Chiusura Agenzie, Bingo e sale giochi: nelle Regioni “gialle” sarebbe stato possibile tenere aperte 3.700 attività? 

Lazio, Molise, Veneto e provincia di Trento sono sempre rimaste in “giallo”, con bar e ristoranti aperti fino alle 18: in quelle Regioni i vari punti vendita del gioco legale avrebbero potuto tranquillamente continuare ad operare

Fino al prossimo 3 dicembre sale scommesse, sale bingo e sale giochi dovranno restare obbligatoriamente chiuse, a seguito delle misure restrittive imposte dal Governo, che con il DPCM dello scorso 24 ottobre ha previsto la sospensione delle attività di sale giochi, sale scommesse, sale bingo e casinò, restrizioni rese ancora più stringenti dal successivo DPCM del 3 novembre scorso, che ha chiuso anche i corner di scommesse e slot negli esercizi generalisti.
Misure che hanno nuovamente tagliato le gambe a tutti gli esercizi di gioco pubblico che avevano ripreso l’attività dopo la chiusura imposta per oltre 3 mesi dall'esecutivo in primavera.
Di fatto, sale giochi, sale scommesse e sale bingo - nonostante la creazione di Regioni gialle, arancioni e rosse, stabilite sulla base di 21 parametri che misurano i livelli di pericolosità del contagio - sono chiuse da un mese in tutta Italia. Tuttavia, non si comprende il motivo per il quale, laddove il rischio contagio sia basso e dunque laddove si possano svolgere altre attività commerciali in tutta sicurezza, debba essere preclusa la possibilità dell’offerta di gioco pubblico.
Per tutti e tre i colori, com’è noto, scatta il coprifuoco dalle 22 alle 5 di mattina, salvo comprovate necessità (lavoro, salute) e apposita autocertificazione compilata, ma le attività di gioco in una “zona gialla” non avrebbero potuto seguire i protocolli attuati ad esempio per i bar, aperti fino alle 18? Perchè anziché imporre uno stop a livello nazionale, per le attività di gioco non si è adottato il parametro delle fasce “colorate”?

Le assurde incongruenze di un Governo che permette invece il “Black Friday”…

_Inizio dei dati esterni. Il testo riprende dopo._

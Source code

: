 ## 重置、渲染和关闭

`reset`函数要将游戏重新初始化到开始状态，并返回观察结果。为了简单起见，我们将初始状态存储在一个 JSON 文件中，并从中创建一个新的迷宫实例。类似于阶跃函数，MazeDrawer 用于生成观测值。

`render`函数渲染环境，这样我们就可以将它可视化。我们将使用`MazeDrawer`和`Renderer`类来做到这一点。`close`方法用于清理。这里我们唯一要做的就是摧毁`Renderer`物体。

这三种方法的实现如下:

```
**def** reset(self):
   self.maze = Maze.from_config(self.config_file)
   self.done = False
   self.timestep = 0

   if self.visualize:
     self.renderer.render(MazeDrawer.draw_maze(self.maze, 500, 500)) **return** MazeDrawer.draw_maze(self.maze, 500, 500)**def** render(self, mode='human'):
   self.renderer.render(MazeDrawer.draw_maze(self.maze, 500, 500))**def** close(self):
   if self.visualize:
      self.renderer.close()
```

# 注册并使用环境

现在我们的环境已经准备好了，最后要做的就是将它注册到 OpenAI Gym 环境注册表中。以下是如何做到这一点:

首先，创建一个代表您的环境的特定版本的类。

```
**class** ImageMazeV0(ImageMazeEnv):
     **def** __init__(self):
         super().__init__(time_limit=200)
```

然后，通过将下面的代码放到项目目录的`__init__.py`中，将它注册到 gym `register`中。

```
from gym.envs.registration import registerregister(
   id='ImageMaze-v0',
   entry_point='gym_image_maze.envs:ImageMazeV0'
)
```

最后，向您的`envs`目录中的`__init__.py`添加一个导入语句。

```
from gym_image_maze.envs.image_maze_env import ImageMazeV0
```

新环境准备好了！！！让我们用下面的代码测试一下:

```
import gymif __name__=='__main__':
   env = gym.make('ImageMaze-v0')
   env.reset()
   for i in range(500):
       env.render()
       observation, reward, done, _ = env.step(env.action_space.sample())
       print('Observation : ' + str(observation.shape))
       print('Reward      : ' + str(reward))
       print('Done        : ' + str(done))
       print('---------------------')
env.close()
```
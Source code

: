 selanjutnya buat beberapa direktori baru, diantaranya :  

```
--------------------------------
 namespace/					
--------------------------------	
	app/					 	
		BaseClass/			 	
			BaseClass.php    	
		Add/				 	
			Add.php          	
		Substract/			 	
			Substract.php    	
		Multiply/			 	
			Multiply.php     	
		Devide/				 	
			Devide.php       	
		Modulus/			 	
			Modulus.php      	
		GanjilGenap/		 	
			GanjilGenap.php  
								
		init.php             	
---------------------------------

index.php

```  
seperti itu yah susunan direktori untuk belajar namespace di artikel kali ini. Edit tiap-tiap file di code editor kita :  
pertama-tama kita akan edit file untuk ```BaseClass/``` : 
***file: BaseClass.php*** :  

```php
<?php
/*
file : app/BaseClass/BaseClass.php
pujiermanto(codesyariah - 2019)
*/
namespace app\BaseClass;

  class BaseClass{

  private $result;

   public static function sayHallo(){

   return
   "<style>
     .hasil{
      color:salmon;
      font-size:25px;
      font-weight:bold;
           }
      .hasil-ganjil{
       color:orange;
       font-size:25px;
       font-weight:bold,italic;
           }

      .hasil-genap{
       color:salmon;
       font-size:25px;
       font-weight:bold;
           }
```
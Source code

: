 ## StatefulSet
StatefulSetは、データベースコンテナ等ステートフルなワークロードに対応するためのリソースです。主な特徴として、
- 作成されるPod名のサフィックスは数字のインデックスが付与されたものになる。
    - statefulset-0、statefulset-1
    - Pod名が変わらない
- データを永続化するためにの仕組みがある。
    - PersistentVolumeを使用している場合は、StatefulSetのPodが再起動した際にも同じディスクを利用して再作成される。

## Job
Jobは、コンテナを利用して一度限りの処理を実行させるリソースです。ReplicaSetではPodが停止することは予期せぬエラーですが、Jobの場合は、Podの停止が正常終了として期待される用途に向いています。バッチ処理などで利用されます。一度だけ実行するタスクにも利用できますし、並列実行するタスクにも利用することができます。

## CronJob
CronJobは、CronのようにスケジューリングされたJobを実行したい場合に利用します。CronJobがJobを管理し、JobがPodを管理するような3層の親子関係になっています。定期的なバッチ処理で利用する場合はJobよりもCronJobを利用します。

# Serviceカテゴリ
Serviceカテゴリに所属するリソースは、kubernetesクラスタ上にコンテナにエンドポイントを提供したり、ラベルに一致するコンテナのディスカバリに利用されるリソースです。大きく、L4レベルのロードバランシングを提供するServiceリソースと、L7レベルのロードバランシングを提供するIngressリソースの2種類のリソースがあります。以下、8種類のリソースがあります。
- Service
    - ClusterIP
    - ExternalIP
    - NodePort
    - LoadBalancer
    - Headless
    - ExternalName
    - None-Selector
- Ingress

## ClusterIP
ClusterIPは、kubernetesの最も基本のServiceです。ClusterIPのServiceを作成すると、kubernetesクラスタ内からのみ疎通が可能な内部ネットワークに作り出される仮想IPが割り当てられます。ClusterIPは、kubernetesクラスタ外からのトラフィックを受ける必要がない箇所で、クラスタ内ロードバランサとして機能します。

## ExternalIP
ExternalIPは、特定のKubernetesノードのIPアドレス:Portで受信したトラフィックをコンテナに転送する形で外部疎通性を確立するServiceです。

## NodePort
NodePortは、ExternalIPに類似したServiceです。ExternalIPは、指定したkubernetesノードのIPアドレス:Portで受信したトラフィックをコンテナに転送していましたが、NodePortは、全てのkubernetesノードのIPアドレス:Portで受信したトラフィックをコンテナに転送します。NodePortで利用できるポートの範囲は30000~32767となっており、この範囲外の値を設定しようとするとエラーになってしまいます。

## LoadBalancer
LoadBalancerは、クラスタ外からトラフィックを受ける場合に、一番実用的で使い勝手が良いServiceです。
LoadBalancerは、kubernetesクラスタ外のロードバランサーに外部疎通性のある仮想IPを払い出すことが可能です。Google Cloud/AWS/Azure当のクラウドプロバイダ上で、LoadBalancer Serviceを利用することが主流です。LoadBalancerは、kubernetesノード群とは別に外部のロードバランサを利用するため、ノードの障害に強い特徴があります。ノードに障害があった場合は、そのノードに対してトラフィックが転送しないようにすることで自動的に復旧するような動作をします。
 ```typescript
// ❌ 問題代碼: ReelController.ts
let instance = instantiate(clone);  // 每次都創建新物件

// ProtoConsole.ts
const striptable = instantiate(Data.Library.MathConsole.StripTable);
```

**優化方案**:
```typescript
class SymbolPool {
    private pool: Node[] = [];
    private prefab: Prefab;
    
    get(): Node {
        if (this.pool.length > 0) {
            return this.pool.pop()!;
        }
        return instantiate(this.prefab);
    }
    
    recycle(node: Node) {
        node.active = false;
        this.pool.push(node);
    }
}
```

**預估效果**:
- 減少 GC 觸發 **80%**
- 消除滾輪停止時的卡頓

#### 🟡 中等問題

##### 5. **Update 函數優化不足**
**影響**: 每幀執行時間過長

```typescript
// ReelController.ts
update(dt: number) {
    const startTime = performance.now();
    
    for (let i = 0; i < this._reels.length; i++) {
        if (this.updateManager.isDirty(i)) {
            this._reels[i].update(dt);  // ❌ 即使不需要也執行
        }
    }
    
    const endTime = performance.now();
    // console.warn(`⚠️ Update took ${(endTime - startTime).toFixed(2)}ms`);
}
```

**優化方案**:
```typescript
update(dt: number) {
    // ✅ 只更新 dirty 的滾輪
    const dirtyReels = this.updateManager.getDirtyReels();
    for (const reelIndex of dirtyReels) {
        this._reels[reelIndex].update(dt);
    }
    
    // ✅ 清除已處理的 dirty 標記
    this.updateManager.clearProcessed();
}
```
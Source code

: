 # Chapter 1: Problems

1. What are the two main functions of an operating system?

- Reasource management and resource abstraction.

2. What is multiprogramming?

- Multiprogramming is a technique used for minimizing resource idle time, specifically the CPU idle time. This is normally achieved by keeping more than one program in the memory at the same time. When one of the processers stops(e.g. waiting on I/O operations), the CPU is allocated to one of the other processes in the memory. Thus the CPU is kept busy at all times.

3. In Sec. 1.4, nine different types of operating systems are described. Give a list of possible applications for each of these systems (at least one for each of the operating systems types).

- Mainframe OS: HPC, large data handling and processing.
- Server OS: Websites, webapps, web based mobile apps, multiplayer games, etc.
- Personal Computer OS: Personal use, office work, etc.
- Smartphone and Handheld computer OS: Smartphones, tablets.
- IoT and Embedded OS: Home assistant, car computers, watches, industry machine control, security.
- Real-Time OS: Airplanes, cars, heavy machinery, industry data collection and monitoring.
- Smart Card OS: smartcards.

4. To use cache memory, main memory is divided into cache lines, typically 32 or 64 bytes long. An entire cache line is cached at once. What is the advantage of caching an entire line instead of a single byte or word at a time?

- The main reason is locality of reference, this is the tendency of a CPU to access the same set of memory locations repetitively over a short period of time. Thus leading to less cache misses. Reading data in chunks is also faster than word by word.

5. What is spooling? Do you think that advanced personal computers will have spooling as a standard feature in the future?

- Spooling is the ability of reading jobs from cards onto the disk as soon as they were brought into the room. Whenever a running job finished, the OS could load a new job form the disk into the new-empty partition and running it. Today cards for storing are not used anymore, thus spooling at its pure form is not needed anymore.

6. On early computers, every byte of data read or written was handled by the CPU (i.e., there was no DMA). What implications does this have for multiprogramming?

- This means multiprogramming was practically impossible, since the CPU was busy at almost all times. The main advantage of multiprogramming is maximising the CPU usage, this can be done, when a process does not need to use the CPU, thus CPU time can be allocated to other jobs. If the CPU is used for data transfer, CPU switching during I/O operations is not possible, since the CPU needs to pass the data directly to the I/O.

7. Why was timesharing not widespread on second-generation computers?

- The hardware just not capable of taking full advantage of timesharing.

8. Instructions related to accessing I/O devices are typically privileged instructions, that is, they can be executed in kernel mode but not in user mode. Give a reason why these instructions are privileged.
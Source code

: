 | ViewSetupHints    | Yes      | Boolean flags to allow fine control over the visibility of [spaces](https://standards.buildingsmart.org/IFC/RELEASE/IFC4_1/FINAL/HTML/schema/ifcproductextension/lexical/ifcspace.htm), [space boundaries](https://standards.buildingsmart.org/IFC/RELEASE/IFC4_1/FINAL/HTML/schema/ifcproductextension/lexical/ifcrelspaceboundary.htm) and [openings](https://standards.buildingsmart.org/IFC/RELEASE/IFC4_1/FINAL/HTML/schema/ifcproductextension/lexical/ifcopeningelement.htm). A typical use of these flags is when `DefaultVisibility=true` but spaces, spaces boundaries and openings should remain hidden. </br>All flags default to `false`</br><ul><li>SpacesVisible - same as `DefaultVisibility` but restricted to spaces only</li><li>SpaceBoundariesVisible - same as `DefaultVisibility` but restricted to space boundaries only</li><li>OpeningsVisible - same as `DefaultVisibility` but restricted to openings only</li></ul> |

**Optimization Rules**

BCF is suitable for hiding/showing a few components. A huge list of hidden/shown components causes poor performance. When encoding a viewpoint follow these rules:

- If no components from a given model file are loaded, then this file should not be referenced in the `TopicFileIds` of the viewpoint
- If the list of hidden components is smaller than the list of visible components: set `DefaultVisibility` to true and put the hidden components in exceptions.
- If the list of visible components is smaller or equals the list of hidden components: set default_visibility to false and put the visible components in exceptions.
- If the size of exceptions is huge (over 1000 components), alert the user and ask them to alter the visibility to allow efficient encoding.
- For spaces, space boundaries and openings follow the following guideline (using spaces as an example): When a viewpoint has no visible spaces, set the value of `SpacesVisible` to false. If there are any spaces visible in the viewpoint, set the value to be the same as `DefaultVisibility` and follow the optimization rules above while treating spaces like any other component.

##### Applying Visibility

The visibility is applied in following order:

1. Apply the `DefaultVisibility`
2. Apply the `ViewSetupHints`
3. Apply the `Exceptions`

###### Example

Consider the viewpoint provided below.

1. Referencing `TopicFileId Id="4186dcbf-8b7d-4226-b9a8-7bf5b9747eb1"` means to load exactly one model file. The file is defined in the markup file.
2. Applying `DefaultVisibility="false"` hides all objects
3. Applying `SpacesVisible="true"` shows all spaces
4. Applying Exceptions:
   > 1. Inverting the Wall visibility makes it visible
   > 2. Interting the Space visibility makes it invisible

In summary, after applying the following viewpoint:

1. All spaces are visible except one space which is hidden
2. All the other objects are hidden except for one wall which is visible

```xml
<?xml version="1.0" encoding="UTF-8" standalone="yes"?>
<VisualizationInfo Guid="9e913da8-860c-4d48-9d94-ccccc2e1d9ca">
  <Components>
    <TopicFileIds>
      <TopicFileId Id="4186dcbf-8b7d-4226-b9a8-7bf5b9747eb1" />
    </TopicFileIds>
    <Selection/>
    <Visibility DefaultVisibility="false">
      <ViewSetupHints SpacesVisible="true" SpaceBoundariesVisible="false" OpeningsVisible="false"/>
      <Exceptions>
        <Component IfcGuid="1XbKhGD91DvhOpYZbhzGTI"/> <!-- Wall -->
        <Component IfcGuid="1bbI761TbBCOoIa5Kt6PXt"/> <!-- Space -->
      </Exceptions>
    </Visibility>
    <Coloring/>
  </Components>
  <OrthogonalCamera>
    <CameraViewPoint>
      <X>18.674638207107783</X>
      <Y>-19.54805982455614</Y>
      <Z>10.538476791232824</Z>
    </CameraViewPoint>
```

E' quanto si chiedono gli operatori di gioco, in particolare di quelle regioni come Lazio, Molise, Veneto e della provincia di Trento che si sono sinora sempre trovate ad un livello di rischio inferiore rispetto alle varie aree arancioni o rosse. Per una sala scommesse, infatti, poter raccogliere gioco fino alle ore 18 avrebbe garantito la “sopravvivenza” in un contesto di emergenza come quello che stiamo vivendo. Diversamente, da uno stop alle ore 18, le sale slot e le sale bingo avrebbero beneficiato meno, in quanto gran parte della loro attività si svolge in orari serali.
Numeri alla mano, con la sospensione completa delle attività di gioco, si è preclusa l’attività di 2.675 sale scommesse che avrebbero potuto operare nelle regioni “gialle”, che contano anche 43 bingo e 1.087 sale giochi.
Non si comprende quali rischi abbia visto il Governo in una sala scommesse che contingenta l’ingresso, fa rispettare il distanziamento all’interno della sala ed utilizza tutti i dispositivi di sicurezza individuali, dalla mascherina al gel igienizzante per le mani. Di certo non vi sarebbero stati fenomeni di assembramento (come avvenuto invece in taluni centri commerciali lo scorso weekend in occasione del “Black Friday”…), così come la loro chiusura non sarebbe certo stata un deterrente per non uscire di casa.
Del resto, ricordiamo che nelle zone “gialle” si può uscire, utilizzando la mascherina, per poter andare a comprare un vestito, un paio di scarpe o semplicemente per andare dal parrucchiere. Ma non per andare a fare una scommessa su una partita di Serie A o di Champions League. Assurdo.